Alle halten ihre Tiere auf die gleiche Art. Und alle drei sind Mitglieder der Meiereigenossenschaft Horst. Dort werden Milch und Joghurt weiterverarbeitet, verpackt und in die Region ausgeliefert. „Als Region definieren wir alles im Umkreis von 100 Kilometern“, führt Möller aus. Für die Produkte das Gütezeichen zu beantragen war nach einer gewissen Zeit nur konsequent. Bedenken hatten die Öko Melkburen nicht. „Es ist ja freiwillig. Da muss man schon selbstbewusst genug sein. Und das waren wir – 2014 mit unserer Milch und jetzt auch mit unserem Joghurt.“
Der Kandidat hat 5 Punkte
Beide haben den Prüfprozess einwandfrei bestanden. In der sensorischen Prüfung gelten die Prüfschemata der Deutschen Landwirtschafts-Gesellschaft, DLG. Im „Prüfschema für saure Milcherzeugnisse ohne Zusatz“ sind für jedes Kriterium alle Eigenschaften aufgeführt, die ein Joghurt nicht aufweisen darf. Bei einem Erstantrag muss er in Aussehen, Konsistenz, Geruch und Geschmack 5 von 5 Punkten erreichen. Nur dann wird er dem Qualitätsausschuss vorgestellt. In der echten Prüfung war das für den 4 Jahreszeiten Joghurt kein Problem. Für den Fototermin stürzt Sensorikerin Angelika Timm ihn noch einmal auf einen Teller.
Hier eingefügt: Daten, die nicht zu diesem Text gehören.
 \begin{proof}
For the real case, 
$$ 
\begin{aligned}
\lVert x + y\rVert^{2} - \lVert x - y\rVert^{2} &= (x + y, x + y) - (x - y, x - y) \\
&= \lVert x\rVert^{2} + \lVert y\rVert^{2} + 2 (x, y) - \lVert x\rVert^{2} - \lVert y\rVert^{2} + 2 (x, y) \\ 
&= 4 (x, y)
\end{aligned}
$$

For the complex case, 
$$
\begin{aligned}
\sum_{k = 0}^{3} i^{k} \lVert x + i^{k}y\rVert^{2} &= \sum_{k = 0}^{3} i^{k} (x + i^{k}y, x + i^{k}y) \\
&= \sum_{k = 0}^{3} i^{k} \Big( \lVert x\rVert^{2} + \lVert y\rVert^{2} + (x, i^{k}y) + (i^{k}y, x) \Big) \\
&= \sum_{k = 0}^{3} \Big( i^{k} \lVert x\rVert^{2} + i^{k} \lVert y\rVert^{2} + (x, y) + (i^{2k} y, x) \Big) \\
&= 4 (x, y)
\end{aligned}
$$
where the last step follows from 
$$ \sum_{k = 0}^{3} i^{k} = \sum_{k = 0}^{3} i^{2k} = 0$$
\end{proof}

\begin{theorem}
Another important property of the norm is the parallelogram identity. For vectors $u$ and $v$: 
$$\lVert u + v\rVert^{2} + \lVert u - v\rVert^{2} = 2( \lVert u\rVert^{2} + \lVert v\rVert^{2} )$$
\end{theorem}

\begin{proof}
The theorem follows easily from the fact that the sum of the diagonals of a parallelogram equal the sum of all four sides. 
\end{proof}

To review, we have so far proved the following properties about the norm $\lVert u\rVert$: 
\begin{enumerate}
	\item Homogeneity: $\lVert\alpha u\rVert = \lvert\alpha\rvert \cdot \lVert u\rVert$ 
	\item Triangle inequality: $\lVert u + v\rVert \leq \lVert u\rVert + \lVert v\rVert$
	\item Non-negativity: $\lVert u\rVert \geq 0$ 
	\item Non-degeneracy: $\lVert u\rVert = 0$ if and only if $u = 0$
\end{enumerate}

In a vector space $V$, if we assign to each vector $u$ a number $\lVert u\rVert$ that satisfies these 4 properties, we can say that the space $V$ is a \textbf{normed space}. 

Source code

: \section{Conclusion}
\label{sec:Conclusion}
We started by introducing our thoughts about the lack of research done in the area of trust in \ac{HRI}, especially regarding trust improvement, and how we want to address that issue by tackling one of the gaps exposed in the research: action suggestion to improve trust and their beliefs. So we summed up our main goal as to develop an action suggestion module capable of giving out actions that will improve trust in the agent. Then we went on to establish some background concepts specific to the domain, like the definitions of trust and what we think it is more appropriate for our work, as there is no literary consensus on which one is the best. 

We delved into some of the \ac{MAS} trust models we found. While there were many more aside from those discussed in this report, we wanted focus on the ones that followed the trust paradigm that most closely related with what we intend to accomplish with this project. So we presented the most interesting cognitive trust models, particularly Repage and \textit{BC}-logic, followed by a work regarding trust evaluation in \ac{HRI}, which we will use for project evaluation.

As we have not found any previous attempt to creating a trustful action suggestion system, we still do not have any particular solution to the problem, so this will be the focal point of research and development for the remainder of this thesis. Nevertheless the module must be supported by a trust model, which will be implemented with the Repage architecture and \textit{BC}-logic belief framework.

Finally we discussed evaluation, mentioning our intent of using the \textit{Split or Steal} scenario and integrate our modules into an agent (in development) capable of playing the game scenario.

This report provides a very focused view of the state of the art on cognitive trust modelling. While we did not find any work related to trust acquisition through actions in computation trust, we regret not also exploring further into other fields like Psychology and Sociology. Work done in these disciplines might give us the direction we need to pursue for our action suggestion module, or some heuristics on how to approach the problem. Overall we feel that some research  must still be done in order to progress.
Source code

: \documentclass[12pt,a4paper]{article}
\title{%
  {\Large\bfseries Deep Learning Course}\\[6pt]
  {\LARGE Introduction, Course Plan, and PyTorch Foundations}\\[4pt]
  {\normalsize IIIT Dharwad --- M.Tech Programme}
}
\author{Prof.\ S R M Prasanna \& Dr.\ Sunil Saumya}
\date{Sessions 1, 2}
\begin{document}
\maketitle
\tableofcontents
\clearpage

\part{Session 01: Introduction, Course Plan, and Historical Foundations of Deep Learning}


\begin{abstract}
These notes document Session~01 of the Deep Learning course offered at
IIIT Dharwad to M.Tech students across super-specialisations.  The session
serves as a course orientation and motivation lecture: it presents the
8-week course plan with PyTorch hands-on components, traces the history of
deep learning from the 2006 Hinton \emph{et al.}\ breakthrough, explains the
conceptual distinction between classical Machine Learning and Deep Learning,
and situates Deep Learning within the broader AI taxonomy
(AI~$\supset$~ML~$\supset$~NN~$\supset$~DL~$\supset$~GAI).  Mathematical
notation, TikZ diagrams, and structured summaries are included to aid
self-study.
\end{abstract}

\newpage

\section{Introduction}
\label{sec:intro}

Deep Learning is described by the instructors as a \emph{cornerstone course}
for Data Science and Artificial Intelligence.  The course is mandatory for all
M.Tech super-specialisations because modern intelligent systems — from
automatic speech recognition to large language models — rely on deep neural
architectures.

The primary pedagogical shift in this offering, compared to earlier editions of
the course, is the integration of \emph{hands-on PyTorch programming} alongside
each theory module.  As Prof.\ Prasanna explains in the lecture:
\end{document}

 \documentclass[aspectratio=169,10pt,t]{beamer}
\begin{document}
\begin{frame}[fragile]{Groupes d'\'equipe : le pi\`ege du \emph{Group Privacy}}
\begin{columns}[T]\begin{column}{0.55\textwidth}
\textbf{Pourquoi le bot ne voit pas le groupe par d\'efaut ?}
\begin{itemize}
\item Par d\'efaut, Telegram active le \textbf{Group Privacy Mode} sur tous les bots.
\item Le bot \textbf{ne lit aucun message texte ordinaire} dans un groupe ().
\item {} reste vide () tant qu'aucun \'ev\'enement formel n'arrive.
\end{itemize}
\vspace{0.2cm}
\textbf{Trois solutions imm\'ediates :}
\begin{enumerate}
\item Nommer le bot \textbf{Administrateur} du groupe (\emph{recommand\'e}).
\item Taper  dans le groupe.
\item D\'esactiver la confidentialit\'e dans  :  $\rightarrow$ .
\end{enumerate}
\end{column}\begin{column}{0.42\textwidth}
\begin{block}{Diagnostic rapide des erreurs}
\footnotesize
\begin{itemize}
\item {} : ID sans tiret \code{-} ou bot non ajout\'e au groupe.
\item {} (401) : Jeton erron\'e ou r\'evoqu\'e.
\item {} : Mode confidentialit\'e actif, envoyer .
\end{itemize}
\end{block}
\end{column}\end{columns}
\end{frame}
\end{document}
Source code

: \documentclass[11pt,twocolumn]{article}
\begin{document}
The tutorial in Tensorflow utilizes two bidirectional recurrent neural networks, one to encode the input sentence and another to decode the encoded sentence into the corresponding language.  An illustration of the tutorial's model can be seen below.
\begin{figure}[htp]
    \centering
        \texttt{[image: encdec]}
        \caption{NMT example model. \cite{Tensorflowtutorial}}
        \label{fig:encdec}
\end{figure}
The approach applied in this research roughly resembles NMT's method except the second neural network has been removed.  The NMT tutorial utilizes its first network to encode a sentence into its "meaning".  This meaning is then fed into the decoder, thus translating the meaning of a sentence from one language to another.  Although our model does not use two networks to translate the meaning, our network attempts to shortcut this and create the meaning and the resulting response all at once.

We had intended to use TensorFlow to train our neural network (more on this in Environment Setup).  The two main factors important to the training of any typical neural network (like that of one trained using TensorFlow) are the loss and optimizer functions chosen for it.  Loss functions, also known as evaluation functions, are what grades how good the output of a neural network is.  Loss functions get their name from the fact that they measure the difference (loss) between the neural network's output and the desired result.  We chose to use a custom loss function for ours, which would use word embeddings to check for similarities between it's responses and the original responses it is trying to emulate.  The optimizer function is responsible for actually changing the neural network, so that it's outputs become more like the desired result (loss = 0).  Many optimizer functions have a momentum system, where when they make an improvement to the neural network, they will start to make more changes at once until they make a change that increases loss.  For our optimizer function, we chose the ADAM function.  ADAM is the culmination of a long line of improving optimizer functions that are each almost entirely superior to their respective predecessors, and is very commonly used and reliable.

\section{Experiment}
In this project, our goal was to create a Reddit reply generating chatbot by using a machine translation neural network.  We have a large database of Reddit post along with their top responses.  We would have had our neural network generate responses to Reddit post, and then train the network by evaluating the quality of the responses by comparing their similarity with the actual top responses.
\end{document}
Er läuft ein bisschen auseinander. „Macht nichts, er ist ja auf der Packung nicht als stichfest bezeichnet. Der Geruch insgesamt ist sehr frisch.“ Das findet ihre Kollegin Susanne Siemens auch. „Für mich schmeckt er leicht zitronig, obwohl er ja naturbelassen ist. Ganz, ganz toll!“ Jens Peter Ruge hätte mehr Säuerung erwartet. „Der Joghurt ist sehr mild. Aber auch cremig.“
Ist das Prüferteam sich schließlich einig und lautet das Gesamtergebnis „ohne Mängel“, geht es als Vorlage an den Qualitätsausschuss. Damit hat das Produkt die letzte Instanz der Prüfung erreicht, bevor das Gütezeichen verliehen wird.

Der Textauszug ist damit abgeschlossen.